◆ TASK DIRECTIONS
In the data that follows, find each line containing "columns" and copy it.

◆ RECORD SET
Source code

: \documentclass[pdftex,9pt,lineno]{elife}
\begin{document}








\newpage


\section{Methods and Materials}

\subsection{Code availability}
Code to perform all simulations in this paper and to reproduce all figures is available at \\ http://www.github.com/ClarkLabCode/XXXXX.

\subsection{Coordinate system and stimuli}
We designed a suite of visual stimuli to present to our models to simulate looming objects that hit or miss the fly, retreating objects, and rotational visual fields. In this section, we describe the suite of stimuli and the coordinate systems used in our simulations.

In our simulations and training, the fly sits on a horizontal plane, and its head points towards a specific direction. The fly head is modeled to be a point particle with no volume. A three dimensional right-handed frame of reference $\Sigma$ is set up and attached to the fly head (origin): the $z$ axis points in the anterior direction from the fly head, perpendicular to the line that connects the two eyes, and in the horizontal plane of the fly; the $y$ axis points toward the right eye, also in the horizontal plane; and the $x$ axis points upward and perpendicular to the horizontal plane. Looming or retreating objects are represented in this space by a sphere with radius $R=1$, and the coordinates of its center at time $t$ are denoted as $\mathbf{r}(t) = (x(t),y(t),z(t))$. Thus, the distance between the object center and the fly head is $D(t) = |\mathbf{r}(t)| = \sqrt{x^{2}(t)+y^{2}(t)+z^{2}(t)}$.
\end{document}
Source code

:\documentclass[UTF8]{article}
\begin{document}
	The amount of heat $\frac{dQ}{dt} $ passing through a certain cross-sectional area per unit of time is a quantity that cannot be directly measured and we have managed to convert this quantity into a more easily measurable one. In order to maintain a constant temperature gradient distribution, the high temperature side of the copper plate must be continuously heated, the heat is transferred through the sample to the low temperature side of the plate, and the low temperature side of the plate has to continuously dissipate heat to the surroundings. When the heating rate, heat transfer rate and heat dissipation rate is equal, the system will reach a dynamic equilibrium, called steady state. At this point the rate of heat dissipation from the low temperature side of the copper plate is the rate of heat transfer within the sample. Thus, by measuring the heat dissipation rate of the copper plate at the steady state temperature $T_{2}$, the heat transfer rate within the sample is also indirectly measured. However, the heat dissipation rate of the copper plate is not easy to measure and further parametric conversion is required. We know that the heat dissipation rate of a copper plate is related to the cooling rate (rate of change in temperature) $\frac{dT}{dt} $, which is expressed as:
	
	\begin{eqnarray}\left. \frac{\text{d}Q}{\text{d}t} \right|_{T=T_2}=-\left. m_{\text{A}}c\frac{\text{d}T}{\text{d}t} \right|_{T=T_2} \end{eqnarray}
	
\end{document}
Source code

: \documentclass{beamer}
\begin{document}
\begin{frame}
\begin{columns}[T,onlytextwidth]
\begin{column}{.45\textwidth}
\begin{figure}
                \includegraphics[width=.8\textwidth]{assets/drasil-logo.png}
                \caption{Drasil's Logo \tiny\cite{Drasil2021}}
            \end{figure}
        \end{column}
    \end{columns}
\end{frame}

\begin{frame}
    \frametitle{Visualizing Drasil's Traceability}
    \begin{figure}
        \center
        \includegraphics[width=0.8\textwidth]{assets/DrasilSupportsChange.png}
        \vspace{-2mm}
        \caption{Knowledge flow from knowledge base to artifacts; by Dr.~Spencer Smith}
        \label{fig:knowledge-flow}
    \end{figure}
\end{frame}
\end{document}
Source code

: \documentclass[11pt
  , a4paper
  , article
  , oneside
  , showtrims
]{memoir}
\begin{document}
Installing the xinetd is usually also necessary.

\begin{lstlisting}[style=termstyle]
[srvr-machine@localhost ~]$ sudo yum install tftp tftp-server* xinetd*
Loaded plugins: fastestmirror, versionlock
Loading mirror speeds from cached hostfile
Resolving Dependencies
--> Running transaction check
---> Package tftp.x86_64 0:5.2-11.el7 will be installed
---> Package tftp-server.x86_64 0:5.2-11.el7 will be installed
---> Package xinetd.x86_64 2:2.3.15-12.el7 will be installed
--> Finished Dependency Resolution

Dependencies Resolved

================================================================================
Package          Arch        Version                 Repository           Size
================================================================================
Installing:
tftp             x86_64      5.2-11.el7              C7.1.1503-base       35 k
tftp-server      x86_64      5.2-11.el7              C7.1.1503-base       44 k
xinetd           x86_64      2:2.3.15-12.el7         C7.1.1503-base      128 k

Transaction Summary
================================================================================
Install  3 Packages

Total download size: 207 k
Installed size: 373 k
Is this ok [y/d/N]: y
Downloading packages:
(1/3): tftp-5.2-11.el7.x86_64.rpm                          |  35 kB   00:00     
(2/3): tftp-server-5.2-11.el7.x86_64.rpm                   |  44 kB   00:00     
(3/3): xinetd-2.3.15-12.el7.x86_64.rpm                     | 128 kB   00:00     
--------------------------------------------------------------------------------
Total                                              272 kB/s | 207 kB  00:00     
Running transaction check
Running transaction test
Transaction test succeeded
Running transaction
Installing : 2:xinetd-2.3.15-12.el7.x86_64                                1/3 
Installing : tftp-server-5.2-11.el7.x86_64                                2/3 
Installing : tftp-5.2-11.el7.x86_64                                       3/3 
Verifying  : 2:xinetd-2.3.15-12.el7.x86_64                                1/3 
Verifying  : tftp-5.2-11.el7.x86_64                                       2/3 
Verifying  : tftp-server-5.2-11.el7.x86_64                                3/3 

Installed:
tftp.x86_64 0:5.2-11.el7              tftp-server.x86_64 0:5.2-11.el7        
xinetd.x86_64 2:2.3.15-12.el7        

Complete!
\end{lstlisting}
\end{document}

◆ TASK RESPONSE
\begin{columns}[T,onlytextwidth]
    \end{columns}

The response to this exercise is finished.